On Mon, 26 Oct 2009, Kevin Grittner wrote:

We do find the include capabilities useful.  For example, for our 72
production servers for county Circuit Court systems, we copy an
identical postgresql.conf file to each county, with the last line
being an include to an overrides conf file in /etc/.  For most
counties that file is empty.  For counties where we've installed extra
RAM or where data is not fully cached, we override settings like
effective_cache_size or the page costs.  I can't see where any of the
options under discussion would do much to help an environment like
ours -- they seem more likely to help shops with fewer servers or more
relaxed deployment procedures.

That's exactly a use case the "parsing config files in a directory" feature aims to make easier to manage.
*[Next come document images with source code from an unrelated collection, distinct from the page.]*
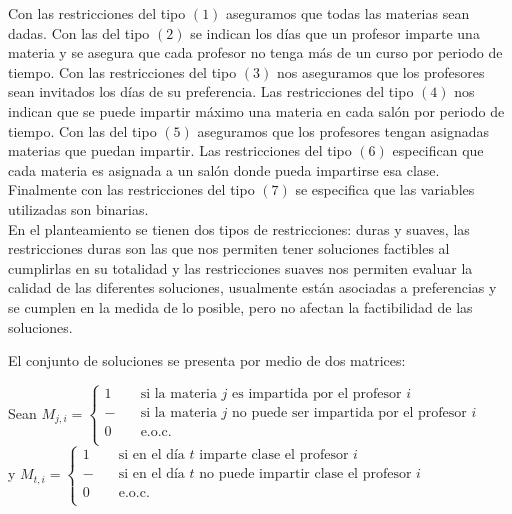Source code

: \documentclass[12pt,spanish]{report}
\begin{document}
Con las restricciones del tipo $(1)$ aseguramos que todas las materias sean dadas. Con las del tipo $(2)$ se indican los días que un profesor imparte una materia y se asegura que cada profesor no tenga más de un curso por periodo de tiempo. Con las restricciones del tipo $(3)$ nos aseguramos que los profesores sean invitados los días de su preferencia. Las restricciones del tipo $(4)$ nos indican que se puede impartir máximo una materia en cada salón por periodo de tiempo. Con las del tipo $(5)$ aseguramos que los profesores tengan asignadas materias que puedan impartir. Las restricciones del tipo $(6)$ especifican que cada materia es asignada a un salón donde pueda impartirse esa clase. Finalmente con las restricciones del tipo $(7)$ se especifica que las variables utilizadas son binarias.\\



En el planteamiento se tienen dos tipos de restricciones: duras y suaves, las restricciones duras son las que nos permiten tener soluciones factibles al cumplirlas en su totalidad y las restricciones suaves nos permiten evaluar la calidad de las diferentes soluciones, usualmente están asociadas a preferencias y se cumplen en la medida de lo posible, pero no afectan la factibilidad de las soluciones.



El conjunto de soluciones se presenta por medio de dos matrices:
  
  Sean $ M_{j,i} =
  \begin{cases}
1  & \quad \text{si la materia } j \text{ es impartida por el profesor } i \\
-  & \quad \text{si la materia } j \text{ no puede ser impartida por el profesor } i\\
0  & \quad \text{e.o.c. } \\
\end{cases}
$\\

y $ M_{t,i} =
  \begin{cases}
1  & \quad \text{si en el día } t \text{ imparte clase el profesor } i  \\
-  & \quad \text{si en el día } t \text{ no puede impartir clase el profesor } i  \\
0  & \quad \text{e.o.c. } \\
\end{cases}
$\\
\end{document}
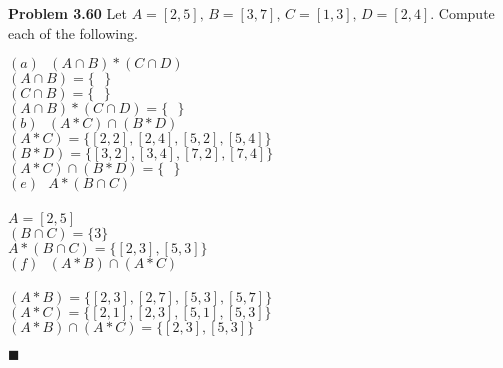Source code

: \documentclass[12pt]{article}
\renewcommand{\qed}{\hfill$\blacksquare$}
\begin{document}

\noindent\textbf{Problem 3.60} Let $A = [2,5] \text{, } B = [3,7] \text{, }C = [1,3] \text{, }D = [2,4]$. Compute each of the following.\\
\begin{addmargin}[1em]{1em}

    \noindent$(a) \text{ }(A \cap B) * (C \cap D)$\\

    \noindent$(A \cap B) = \{ \text{ }\}$\\
    $(C \cap B) = \{ \text{ }\}$\\
    $(A \cap B) * (C \cap D) = \{\text{ } \}$\\
    
    \noindent$(b) \text{ }(A * C) \cap (B * D)$\\

    \noindent$(A * C) = \{[2,2],[2,4],[5,2],[5,4]\}$\\
    $(B * D) = \{[3,2],[3,4],[7,2],[7,4] \}$\\
    $(A * C) \cap (B * D) = \{\text{ }\}$\\
    
    \noindent$(e) \text{ }A * (B \cap C)$\\\\
    $A = [2,5]$\\
    $(B \cap C) = \{3\}$\\
    $A * (B \cap C) = \{ [2,3], [5,3]\}$\\

    \noindent$(f) \text{ }(A * B) \cap (A * C)$\\\\
    $(A * B) = \{[2,3],[2,7],[5,3],[5,7]\}$\\
    $(A * C) = \{[2,1],[2,3],[5,1],[5,3] \}$\\
    $(A * B) \cap (A * C) = \{[2,3],[5,3]\}$\\
    \begin{flushright}
    \qed
    \end{flushright}
\end{addmargin}
\end{document}
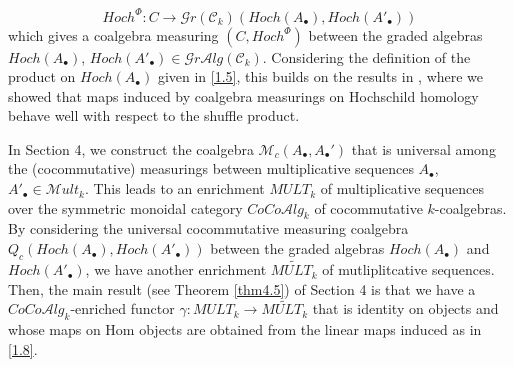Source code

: \documentclass[10pt, colorlinks]{article}
\numberwithin{equation}{section} \DeclareMathSizes{2}{10}{12}{13}
\begin{document}
            \begin{equation}\label{1.8}
            Hoch^\Phi: C\longrightarrow \mathscr Gr(\mathcal C_{k})(Hoch(A_\bullet),Hoch(A'_\bullet))
            \end{equation} which gives a coalgebra measuring $(C,Hoch^\Phi)$  between the graded algebras $Hoch(A_\bullet)$, $Hoch(A'_\bullet)\in \mathscr Gr\mathcal Alg(\mathcal C_k) $. Considering the definition of the product on $Hoch(A_\bullet)$ given in \eqref{1.5}, this builds on the results in \cite{AB}, where we showed that maps induced by coalgebra measurings on Hochschild homology behave well with respect to the shuffle product. 
            
            \smallskip
            In Section 4, we construct the coalgebra $\mathcal M_c(A_\bullet, A_\bullet')$ that is universal among the (cocommutative) measurings between multiplicative sequences 
            $A_\bullet$, $A'_\bullet\in \mathscr{M}ult_k$. This leads to an enrichment $MULT_k$ of multiplicative sequences over the symmetric monoidal category $CoCo\mathcal Alg_k$ of cocommutative $k$-coalgebras. By considering the universal cocommutative measuring coalgebra $Q_c(Hoch(A_\bullet), Hoch(A'_\bullet) )$ between the graded algebras  $Hoch(A_\bullet)$ and $Hoch(A'_\bullet)$, we have another enrichment $\widetilde{MULT_k}$ of mutliplitcative sequences. Then, the  main result (see Theorem \ref{thm4.5}) of Section 4 is that we have a  $CoCo\mathcal Alg_k$-enriched functor $\gamma: MULT_k\longrightarrow \widetilde{MULT_k}$ that is identity on objects and whose maps on Hom objects are obtained from the linear maps induced as in \eqref{1.8}. 
            
\end{document}
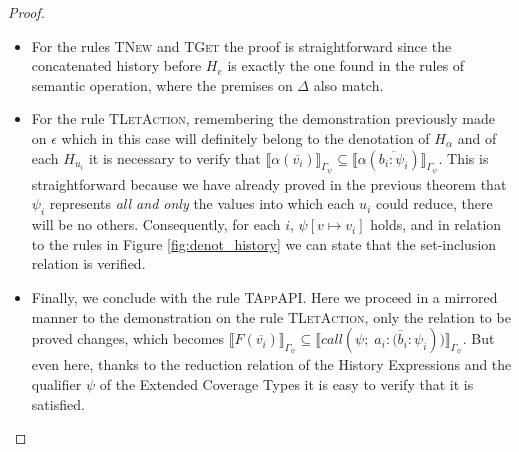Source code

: \begin{proof}
\begin{itemize}
        \item For the rules \textsc{TNew} and \textsc{TGet} the proof is straightforward since the concatenated history before $H_e$ is exactly the one found in the rules of semantic operation, where the premises on $\Delta$ also match.
        \item For the rule \textsc{TLetAction}, remembering the demonstration previously made on $\epsilon$ which in this case will definitely belong to the denotation of $H_{\alpha}$ and of each $H_{u_i}$ it is necessary to verify that $\llbracket \alpha(\overline{v_i}) \rrbracket_{\Gamma_{\psi}} \subseteq \llbracket \alpha(\overline{b_i{:}\psi_i}) \rrbracket_{\Gamma_{\psi}}$. This is straightforward because we have already proved in the previous theorem that $\psi_i$ represents \emph{all and only} the values into which each $u_i$ could reduce, there will be no others. Consequently, for each $i$, $\psi[v \mapsto v_i]$ holds, and in relation to the rules in Figure \ref{fig:denot_history} we can state that the set-inclusion relation is verified.
        \item Finally, we conclude with the rule \textsc{TAppAPI}. Here we proceed in a mirrored manner to the demonstration on the rule \textsc{TLetAction}, only the relation to be proved changes, which becomes $\llbracket F(\overline{v_i}) \rrbracket_{\Gamma_{\psi}} \subseteq \llbracket call(\psi; \;\overline{a_i{:}(b_i{:}\psi_i})) \rrbracket_{\Gamma_{\psi}}$. But even here, thanks to the reduction relation of the History Expressions and the qualifier $\psi$ of the Extended Coverage Types it is easy to verify that it is satisfied.
    \end{itemize}
\end{proof}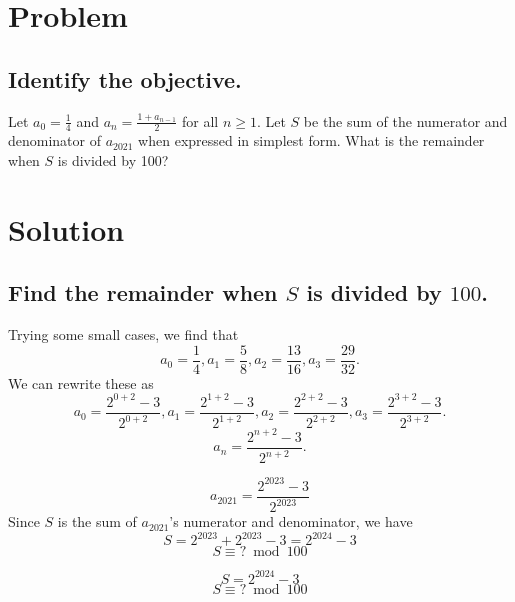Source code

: \documentclass{beamer} %
\begin{document}
\begin{frame} %
  \titlepage
\end{frame}

\section{Problem}

\subsection*{Identify the objective.}

\begin{frame}
  Let $ a_0 = \frac{1}{4} $ and $ a_n = \frac{1 + a_{n-1}}{2} $ for all $n \ge 1$. Let $ S $ be the sum of the numerator and denominator of $ a_{2021} $ when expressed in simplest form. What is the remainder when $ S $ is divided by 100?
\end{frame}

\section{Solution}

\subsection*{Find the remainder when \texorpdfstring{$S$}{S} is divided by \texorpdfstring{$100$}{100}.}

\begin{frame}
  Trying some small cases, we find that
  \[a_0 = \frac{1}{4}, a_1 = \frac{5}{8}, a_2 = \frac{13}{16}, a_3 = \frac{29}{32}.\]
  We can rewrite these as
  \[a_0 = \frac{2^{0+2}-3}{2^{0+2}}, a_1 = \frac{2^{1+2}-3}{2^{1+2}}, a_2 = \frac{2^{2+2}-3}{2^{2+2}}, a_3 = \frac{2^{3+2}-3}{2^{3+2}}.\]
  \[a_n = \frac{2^{n+2}-3}{2^{n+2}}.\]
\end{frame}

\begin{frame}
  \[a_{2021} = \frac{2^{2023}-3}{2^{2023}}\]
  Since $S$ is the sum of $a_{2021}$'s numerator and denominator, we have
  \[S = 2^{2023} + 2^{2023}-3 = 2^{2024} - 3\]
  \[S \equiv \text{?} \bmod 100\]
\end{frame}

\begin{frame}
  \[S = 2^{2024} - 3\]
  \[S \equiv \text{?} \bmod 100\]
\end{frame}
\end{document}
You can just mix and match files that adjust a subset of the postgresql.conf without having to explicitly include them. For this sort of situation, you could create a base set of configuration changes, then a set that customizes for less common server configurations, and possibly even server-specific ones. Copy in the subset from that master list of possible configuration sets that apply to this server and you're done.

Since variations on this feedback keep coming up, let's be be clear here: there is nothing this patch aims to add you can't already do with include files. It's just a way to make more aggressive use of include files easier to manage, and therefore make doing so in the default configuration less objectionable.